Todo gran proyecto...

...nace de una pequeña idea.


La aventura de emprender en el siglo XXI:

Si quieres puedes, el resto son excusas

En el verano de 2015, harto de la vida que estaba llevando hasta el momento, preparé el macuto y me lancé a la aventura de cruzar el Pirineo.
Era un proyecto al que venía dando vueltas desde hacía ya varios años, pero que nunca me decidía a poner en marcha.
Durante el mes y pico que tardé en completar la travesía, tuve mucho tiempo para pensar.
Desde la familia o los fracasos personales, hasta el modelo de sociedad en el que estaba viviendo y mi papel en este mundo (cuando me pongo a pensar, puede pasar cualquier cosa)

Cansado de la frustración de los trabajos basura, y de tratar de seguir un camino que no me estaban haciendo feliz, durante aquel viaje decidí tirar por la calle de en medio y montar un negocio que me hiciera dueño de mi tiempo, que me hiciera realmente libre en la vida.
Entonces se plantó una semilla que durante el año siguiente me toco regar con ganas.
Tenía claro que cualquier proyecto que quisiera montar, forzosamente tenía que permitirme viajar, y por supuesto Internet resultó ser la respuesta.
A los pocos meses de regresar, monté la primera versión de Nomadapto.
Me pasó como en todo, y no me salió bien a la primera.

Antes de dedicarme a lo que me apasiona, tuve que hacer de todo.

Siempre hay que quedarse con lo bueno.

Pasé meses escribiendo artículos que no interesaban a nadie y esperando visitas que nunca llegaban.

De repente me encontré ante dos opciones: Dejarlo y buscar el siguiente trabajo basura, o identificar el problema y empezar a ponerle soluciones.

Terminé haciendo las dos cosas, y 2016 se convirtió en el año horrible de las 4 mudanzas, de los últimos trabajos insatisfactorios, pero también el año en que me formé intensamente con el propósito de sacar mi proyecto adelante.
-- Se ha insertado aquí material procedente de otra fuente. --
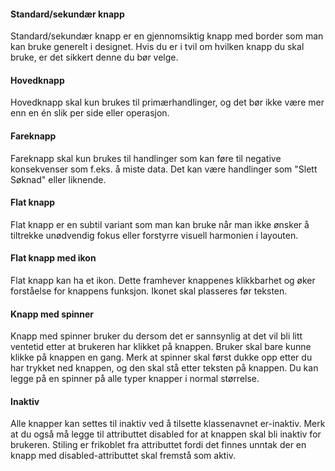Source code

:#### Standard/sekundær knapp
Standard/sekundær knapp er en gjennomsiktig knapp med border som man kan bruke generelt i designet. Hvis du er i tvil om hvilken knapp du skal bruke, er det sikkert denne du bør velge.

#### Hovedknapp
Hovedknapp skal kun brukes til primærhandlinger, og det bør ikke være mer enn en én slik per side eller operasjon.

#### Fareknapp
Fareknapp skal kun brukes til handlinger som kan føre til negative konsekvenser som f.eks. å miste data. Det kan være handlinger som "Slett Søknad" eller liknende.

#### Flat knapp
Flat knapp er en subtil variant som man kan bruke når man ikke ønsker å tiltrekke unødvendig fokus eller forstyrre visuell harmonien i layouten. 

#### Flat knapp med ikon
Flat knapp kan ha et ikon. Dette framhever knappenes klikkbarhet og øker forståelse for knappens funksjon. Ikonet skal plasseres før teksten.

#### Knapp med spinner
Knapp med spinner bruker du dersom det er sannsynlig at det vil bli litt ventetid etter at brukeren har klikket på knappen. Bruker skal bare kunne klikke på knappen en gang. Merk at spinner skal først dukke opp etter du har trykket ned knappen, og den skal stå etter teksten på knappen. Du kan legge på en spinner på alle typer knapper i normal størrelse.

#### Inaktiv
Alle knapper kan settes til inaktiv ved å tilsette klassenavnet er-inaktiv. Merk at du også må legge til attributtet disabled for at knappen skal bli inaktiv for brukeren. Stiling er frikoblet fra attributtet fordi det finnes unntak der en knapp med disabled-attributtet skal fremstå som aktiv.
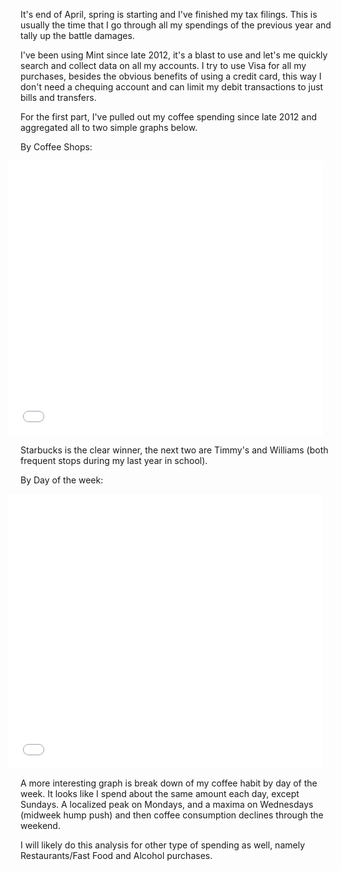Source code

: It's end of April, spring is starting and I've finished my tax filings. This is
usually the time that I go through all my spendings of the previous year and
tally up the battle damages.

I've been using Mint since late 2012, it's a blast to use and let's me quickly
search and collect data on all my accounts. I try to use Visa for all my
purchases, besides the obvious benefits of using a credit card, this way I don't
need a chequing account and can limit my debit transactions to just bills and
transfers.

For the first part, I've pulled out my coffee spending since late 2012 and
aggregated all to two simple graphs below.


By Coffee Shops:
<iframe marginwidth="0" marginheight="0" scrolling="0" style="width:100%; max-width:100%; border:0px; margin-left:-20px; height:440px;" src="/extra/d802623db0ffcef9d9fd4f297ad23dcca/shop"></iframe>

Starbucks is the clear winner, the next two are Timmy's and Williams (both
frequent stops during my last year in school).

By Day of the week:
<iframe marginwidth="0" marginheight="0" scrolling="0" style="width:100%; max-width:100%; border:0px; margin-left:-20px; height:440px;" src="/extra/d802623db0ffcef9d9fd4f297ad23dcca/day"></iframe>

A more interesting graph is break down of my coffee habit by day of the week. It
looks like I spend about the same amount each day, except Sundays. A localized
peak on Mondays, and a maxima on Wednesdays (midweek hump push) and then coffee
consumption declines through the weekend.

I will likely do this analysis for other type of spending as well, namely
Restaurants/Fast Food and Alcohol purchases.
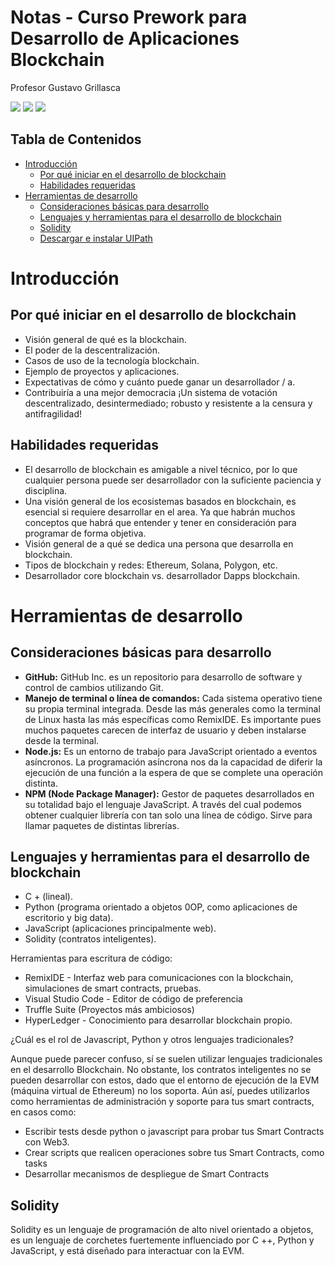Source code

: # Notas - Curso Prework para Desarrollo de Aplicaciones Blockchain
Profesor Gustavo Grillasca

![](https://static.platzi.com/media/avatars/Platzi-f730e65b-e92b-44d3-81c0-5c59c4dc4658.png) ![](https://static.platzi.com/media/learningpath/badges/29fa8885-7536-44ba-8aea-7b32c8e39cc8.jpg) ![](https://static.platzi.com/media/achievements/piezas-prework-desarrollo-aplicaciones-blackchain_badge-27b02436-e3aa-4f82-ad36-8a2.png)

## Tabla de Contenidos

- [Introducción](#introducción)
  - [Por qué iniciar en el desarrollo de blockchain](#por-qué-iniciar-en-el-desarrollo-de-blockchain)
  - [Habilidades requeridas](#habilidades-requeridas) 
- [Herramientas de desarrollo](#herramientas-de-desarrollo) 
  - [Consideraciones básicas para desarrollo](#consideraciones-básicas-para-desarrollo) 
  - [Lenguajes y herramientas para el desarrollo de blockchain](#lenguajes-y-herramientas-para-el-desarrollo-de-blockchain) 
  - [Solidity](#solidity) 
  - [Descargar e instalar UIPath](#descargar-e-instalar-uipath) 


# Introducción

## Por qué iniciar en el desarrollo de blockchain

- Visión general de qué es la blockchain.  
- El poder de la descentralización.  
- Casos de uso de la tecnología blockchain.  
- Ejemplo de proyectos y aplicaciones.  
- Expectativas de cómo y cuánto puede ganar un desarrollador / a.
- Contribuiría a una mejor democracia ¡Un sistema de votación descentralizado, desintermediado; robusto y resistente a la censura y antifragilidad!

## Habilidades requeridas

- El desarrollo de blockchain es amigable a nivel técnico, por lo que cualquier persona puede ser desarrollador con la suficiente paciencia y disciplina.
- Una visión general de los ecosistemas basados en blockchain, es esencial si requiere desarrollar en el area. Ya que habrán muchos conceptos que habrá que entender y tener en consideración para programar de forma objetiva.
- Visión general de a qué se dedica una persona que desarrolla en blockchain.  
- Tipos de blockchain y redes: Ethereum, Solana, Polygon, etc. 
- Desarrollador core blockchain vs. desarrollador Dapps blockchain.


# Herramientas de desarrollo

## Consideraciones básicas para desarrollo

- **GitHub:** GitHub Inc. es un repositorio para desarrollo de software y control de cambios utilizando Git.
- **Manejo de terminal o línea de comandos:** Cada sistema operativo tiene su propia terminal integrada.  Desde las más generales como la terminal de Linux hasta las más específicas como RemixIDE.  Es importante pues muchos paquetes carecen de interfaz de usuario y deben instalarse desde la terminal.
- **Node.js:** Es un entorno de trabajo para JavaScript orientado a eventos asíncronos.  La programación asíncrona nos da la capacidad de diferir la ejecución de una función a la espera de que se complete una operación distinta.
- **NPM (Node Package Manager):** Gestor de paquetes desarrollados en su totalidad bajo el lenguaje JavaScript.  A través del cual podemos obtener cualquier librería con tan solo una línea de código.  Sirve para llamar paquetes de distintas librerías.

## Lenguajes y herramientas para el desarrollo de blockchain

- C + (lineal).  
- Python (programa orientado a objetos 0OP, como aplicaciones de escritorio y big data).  
- JavaScript (aplicaciones principalmente web).  
- Solidity (contratos inteligentes).

Herramientas para escritura de código:

- RemixIDE - Interfaz web para comunicaciones con la blockchain, simulaciones de smart contracts, pruebas.
- Visual Studio Code - Editor de código de preferencia 
- Truffle Suite (Proyectos más ambiciosos)
- HyperLedger - Conocimiento para desarrollar blockchain propio.

¿Cuál es el rol de Javascript, Python y otros lenguajes tradicionales?

Aunque puede parecer confuso, sí se suelen utilizar lenguajes tradicionales en el desarrollo Blockchain. No obstante, los contratos inteligentes no se pueden desarrollar con estos, dado que el entorno de ejecución de la EVM (máquina virtual de Ethereum) no los soporta.
Aún así, puedes utilizarlos como herramientas de administración y soporte para tus smart contracts, en casos como:

- Escribir tests desde python o javascript para probar tus Smart Contracts con Web3.
- Crear scripts que realicen operaciones sobre tus Smart Contracts, como tasks
- Desarrollar mecanismos de despliegue de Smart Contracts

## Solidity

Solidity es un lenguaje de programación de alto nivel orientado a objetos, es un lenguaje de corchetes fuertemente influenciado por C ++, Python y JavaScript, y está diseñado para interactuar con la EVM.
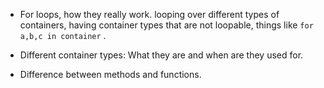 - For loops, how they really work. looping over different types of containers, having container types that are not loopable, things like `for a,b,c in container` . 

- Different container types: What they are and when are they used for. 


- Difference between methods and functions. 


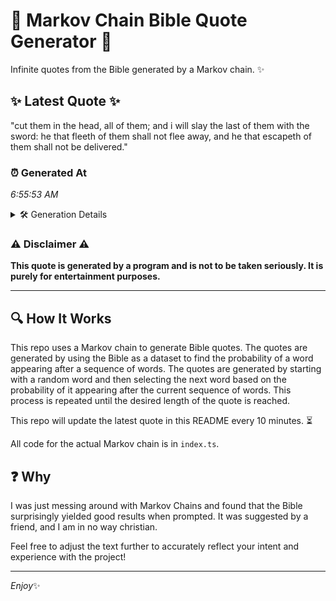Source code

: # 📖 Markov Chain Bible Quote Generator 📖

Infinite quotes from the Bible generated by a Markov chain. ✨

## ✨ Latest Quote ✨
"cut them in the head, all of them; and i will slay the last of them with the sword: he that fleeth of them shall not flee away, and he that escapeth of them shall not be delivered."

### ⏰ Generated At
*6:55:53 AM*

<details>
    <summary>🛠️ Generation Details</summary>
    <p>
        <strong>🌱 Seed:</strong> cut<br>
        <strong>🔄 Iterations:</strong> 37<br>
        <strong>📜 Context History:</strong><br>[ cut ]: them<br>[ cut, them ]: in<br>[ cut, them, in ]: the<br>[ cut, them, in, the ]: head,<br>[ cut, them, in, the, head, ]: all<br>[ cut, them, in, the, head,, all ]: of<br>[ them, in, the, head,, all, of ]: them;<br>[ in, the, head,, all, of, them; ]: and<br>[ the, head,, all, of, them;, and ]: i<br>[ head,, all, of, them;, and, i ]: will<br>[ all, of, them;, and, i, will ]: slay<br>[ of, them;, and, i, will, slay ]: the<br>[ them;, and, i, will, slay, the ]: last<br>[ and, i, will, slay, the, last ]: of<br>[ i, will, slay, the, last, of ]: them<br>[ will, slay, the, last, of, them ]: with<br>[ slay, the, last, of, them, with ]: the<br>[ the, last, of, them, with, the ]: sword:<br>[ last, of, them, with, the, sword: ]: he<br>[ of, them, with, the, sword:, he ]: that<br>[ them, with, the, sword:, he, that ]: fleeth<br>[ with, the, sword:, he, that, fleeth ]: of<br>[ the, sword:, he, that, fleeth, of ]: them<br>[ sword:, he, that, fleeth, of, them ]: shall<br>[ he, that, fleeth, of, them, shall ]: not<br>[ that, fleeth, of, them, shall, not ]: flee<br>[ fleeth, of, them, shall, not, flee ]: away,<br>[ of, them, shall, not, flee, away, ]: and<br>[ them, shall, not, flee, away,, and ]: he<br>[ shall, not, flee, away,, and, he ]: that<br>[ not, flee, away,, and, he, that ]: escapeth<br>[ flee, away,, and, he, that, escapeth ]: of<br>[ away,, and, he, that, escapeth, of ]: them<br>[ and, he, that, escapeth, of, them ]: shall<br>[ he, that, escapeth, of, them, shall ]: not<br>[ that, escapeth, of, them, shall, not ]: be<br>[ escapeth, of, them, shall, not, be ]: delivered.<br>
    </p>
</details>

### ⚠️ Disclaimer ⚠️
**This quote is generated by a program and is not to be taken seriously. It is purely for entertainment purposes.**

---

## 🔍 How It Works

This repo uses a Markov chain to generate Bible quotes. The quotes are generated by using the Bible as a dataset to find the probability of a word appearing after a sequence of words. The quotes are generated by starting with a random word and then selecting the next word based on the probability of it appearing after the current sequence of words. This process is repeated until the desired length of the quote is reached.

This repo will update the latest quote in this README every 10 minutes. ⏳

All code for the actual Markov chain is in `index.ts`.

## ❓ Why

I was just messing around with Markov Chains and found that the Bible surprisingly yielded good results when prompted. 
It was suggested by a friend, and I am in no way christian.

Feel free to adjust the text further to accurately reflect your intent and experience with the project!

---

*Enjoy*✨
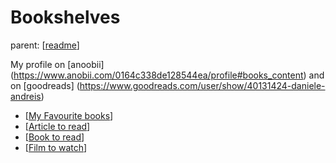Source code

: # Bookshelves

parent: [[readme]]


My profile on [anoobii] (https://www.anobii.com/0164c338de128544ea/profile#books_content) and on [goodreads] (https://www.goodreads.com/user/show/40131424-daniele-andreis)

- [[My Favourite books](my-favourite-books.md)]
- [[Article to read](article-to-read.md)]
- [[Book to read](book-to-read.md)]
- [[Film to watch](film-to-watch.md)]




[//begin]: # "Autogenerated link references for markdown compatibility"
[readme]: ../readme "Bubbobne wiki"
[//end]: # "Autogenerated link references"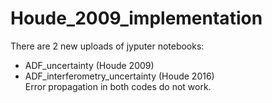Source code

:# Houde_2009_implementation

There are 2 new uploads of jyputer notebooks:
- ADF_uncertainty (Houde 2009)
- ADF_interferometry_uncertainty (Houde 2016) <br>
Error propagation in both codes do not work.


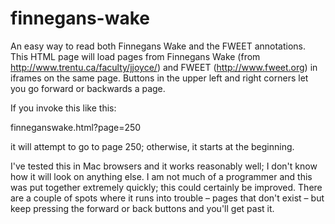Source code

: finnegans-wake
==============

An easy way to read both Finnegans Wake and the FWEET annotations. This HTML page will load pages from Finnegans Wake 
(from http://www.trentu.ca/faculty/jjoyce/) and FWEET (http://www.fweet.org) in iframes on the same page. Buttons in
the upper left and right corners let you go forward or backwards a page.

If you invoke this like this:

finneganswake.html?page=250

it will attempt to go to page 250; otherwise, it starts at the beginning. 

I've tested this in Mac browsers and it works reasonably well; I don't know how it will look on anything else. I am
not much of a programmer and this was put together extremely quickly; this could certainly be improved. There are a
couple of spots where it runs into trouble – pages that don't exist – but keep pressing the forward or back buttons
and you'll get past it.

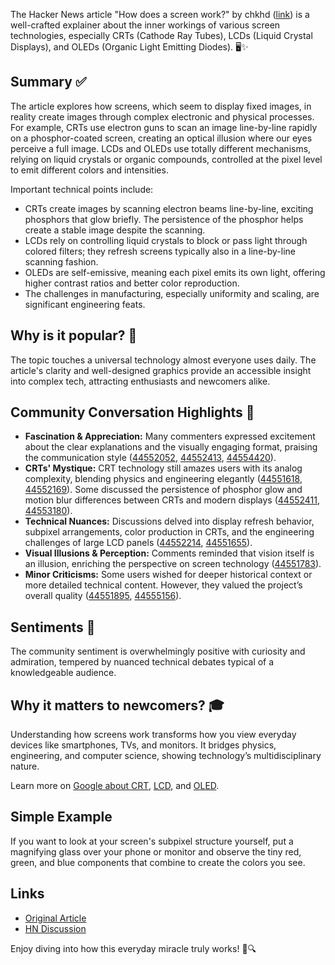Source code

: The Hacker News article "How does a screen work?" by chkhd ([link](https://www.makingsoftware.com/chapters/how-a-screen-works)) is a well-crafted explainer about the inner workings of various screen technologies, especially CRTs (Cathode Ray Tubes), LCDs (Liquid Crystal Displays), and OLEDs (Organic Light Emitting Diodes). 🖥️✨

## Summary ✅

The article explores how screens, which seem to display fixed images, in reality create images through complex electronic and physical processes. For example, CRTs use electron guns to scan an image line-by-line rapidly on a phosphor-coated screen, creating an optical illusion where our eyes perceive a full image. LCDs and OLEDs use totally different mechanisms, relying on liquid crystals or organic compounds, controlled at the pixel level to emit different colors and intensities.

Important technical points include:
- CRTs create images by scanning electron beams line-by-line, exciting phosphors that glow briefly. The persistence of the phosphor helps create a stable image despite the scanning.
- LCDs rely on controlling liquid crystals to block or pass light through colored filters; they refresh screens typically also in a line-by-line scanning fashion.
- OLEDs are self-emissive, meaning each pixel emits its own light, offering higher contrast ratios and better color reproduction.
- The challenges in manufacturing, especially uniformity and scaling, are significant engineering feats.

## Why is it popular? 🌟

The topic touches a universal technology almost everyone uses daily. The article's clarity and well-designed graphics provide an accessible insight into complex tech, attracting enthusiasts and newcomers alike.

## Community Conversation Highlights 💬

- **Fascination & Appreciation:** Many commenters expressed excitement about the clear explanations and the visually engaging format, praising the communication style ([44552052](https://news.ycombinator.com/item?id=44552052), [44552413](https://news.ycombinator.com/item?id=44552413), [44554420](https://news.ycombinator.com/item?id=44554420)).
- **CRTs' Mystique:** CRT technology still amazes users with its analog complexity, blending physics and engineering elegantly ([44551618](https://news.ycombinator.com/item?id=44551618), [44552169](https://news.ycombinator.com/item?id=44552169)). Some discussed the persistence of phosphor glow and motion blur differences between CRTs and modern displays ([44552411](https://news.ycombinator.com/item?id=44552411), [44553180](https://news.ycombinator.com/item?id=44553180)).
- **Technical Nuances:** Discussions delved into display refresh behavior, subpixel arrangements, color production in CRTs, and the engineering challenges of large LCD panels ([44552214](https://news.ycombinator.com/item?id=44552214), [44551655](https://news.ycombinator.com/item?id=44551655)).
- **Visual Illusions & Perception:** Comments reminded that vision itself is an illusion, enriching the perspective on screen technology ([44551783](https://news.ycombinator.com/item?id=44551783)).
- **Minor Criticisms:** Some users wished for deeper historical context or more detailed technical content. However, they valued the project’s overall quality ([44551895](https://news.ycombinator.com/item?id=44551895), [44555156](https://news.ycombinator.com/item?id=44555156)).

## Sentiments 🌈

The community sentiment is overwhelmingly positive with curiosity and admiration, tempered by nuanced technical debates typical of a knowledgeable audience.

## Why it matters to newcomers? 🎓

Understanding how screens work transforms how you view everyday devices like smartphones, TVs, and monitors. It bridges physics, engineering, and computer science, showing technology’s multidisciplinary nature.

Learn more on [Google about CRT](https://www.google.com/search?q=CRT+display), [LCD](https://www.google.com/search?q=LCD+display), and [OLED](https://www.google.com/search?q=OLED+display).

## Simple Example

If you want to look at your screen's subpixel structure yourself, put a magnifying glass over your phone or monitor and observe the tiny red, green, and blue components that combine to create the colors you see.

## Links

- [Original Article](https://www.makingsoftware.com/chapters/how-a-screen-works)
- [HN Discussion](https://news.ycombinator.com/item?id=44550572)

Enjoy diving into how this everyday miracle truly works! 🎉🔍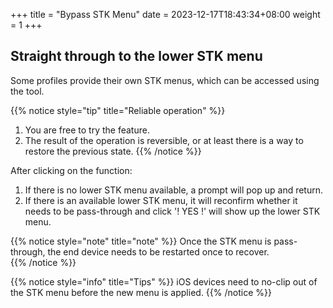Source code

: +++
title = "Bypass STK Menu"
date =  2023-12-17T18:43:34+08:00
weight = 1
+++

## Straight through to the lower STK menu

Some profiles provide their own STK menus, which can be accessed using the tool.

{{% notice style="tip" title="Reliable operation" %}}
1. You are free to try the feature.
2. The result of the operation is reversible, or at least there is a way to restore the previous state.
{{% /notice %}}

After clicking on the function:
1. If there is no lower STK menu available, a prompt will pop up and return.
2. If there is an available lower STK menu, it will reconfirm whether it needs to be pass-through and click '! YES !' will show up the lower STK menu.

{{% notice style="note" title="note" %}}
Once the STK menu is pass-through, the end device needs to be restarted once to recover.  
{{% /notice %}}

{{% notice style="info" title="Tips" %}}
iOS devices need to no-clip out of the STK menu before the new menu is applied.
{{% /notice %}}
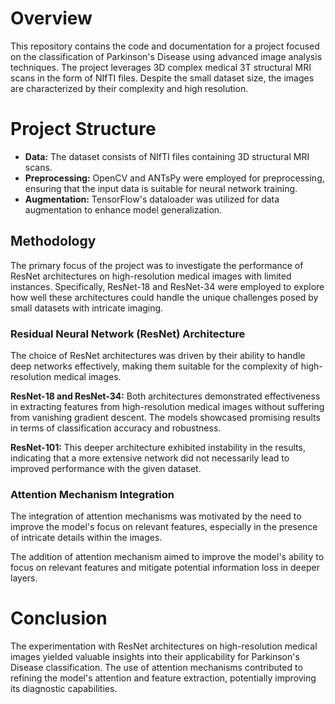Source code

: # Overview
This repository contains the code and documentation for a project focused on the classification of Parkinson's Disease using advanced image analysis techniques. The project leverages 3D complex medical 3T structural MRI scans in the form of NIfTI files. Despite the small dataset size, the images are characterized by their complexity and high resolution.
# Project Structure
* **Data:** The dataset consists of NIfTI files containing 3D structural MRI scans.
* **Preprocessing:** OpenCV and ANTsPy were employed for preprocessing, ensuring that the input data is suitable for neural network training.
* **Augmentation:** TensorFlow's dataloader was utilized for data augmentation to enhance model generalization.
## Methodology
The primary focus of the project was to investigate the performance of ResNet architectures on high-resolution medical images with limited instances. Specifically, ResNet-18 and ResNet-34 were employed to explore how well these architectures could handle the unique challenges posed by small datasets with intricate imaging.

### Residual Neural Network (ResNet) Architecture

The choice of ResNet architectures was driven by their ability to handle deep networks effectively, making them suitable for the complexity of high-resolution medical images.

**ResNet-18 and ResNet-34:**  Both architectures demonstrated effectiveness in extracting features from high-resolution medical images without suffering from vanishing gradient descent. The models showcased promising results in terms of classification accuracy and robustness.

**ResNet-101:** This deeper architecture exhibited instability in the results, indicating that a more extensive network did not necessarily lead to improved performance with the given dataset.
### Attention Mechanism Integration
The integration of attention mechanisms was motivated by the need to improve the model's focus on relevant features, especially in the presence of intricate details within the images.

The addition of attention mechanism aimed to improve the model's ability to focus on relevant features and mitigate potential information loss in deeper layers.
# Conclusion
The experimentation with ResNet architectures on high-resolution medical images yielded valuable insights into their applicability for Parkinson's Disease classification. The use of attention mechanisms contributed to refining the model's attention and feature extraction, potentially improving its diagnostic capabilities.
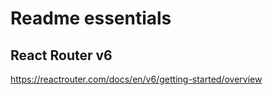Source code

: # Readme essentials

## React Router v6

https://reactrouter.com/docs/en/v6/getting-started/overview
Aprendí por mi cuenta la programación y el diseño web que necesitaba para lanzar el proyecto al siguiente nivel, y terminé de definir las estrategias que debían llevarlo al éxito.
Quería enseñarles a otras personas lo que había vivido durante aquel mes que pasé recorriendo el Pirineo, quería crear un punto de encuentro para todos aquellos que querían vivir aventuras similares pero que por algún motivo, no se sentían capaces.

Desde entonces, me dedico en cuerpo y alma a este proyecto, en el que comparto mis conocimientos sobre la montaña, y sobre el noble arte de viajar con una mochila a la espalda disfrutando de la incertidumbre que siempre espera en la siguiente curva del camino.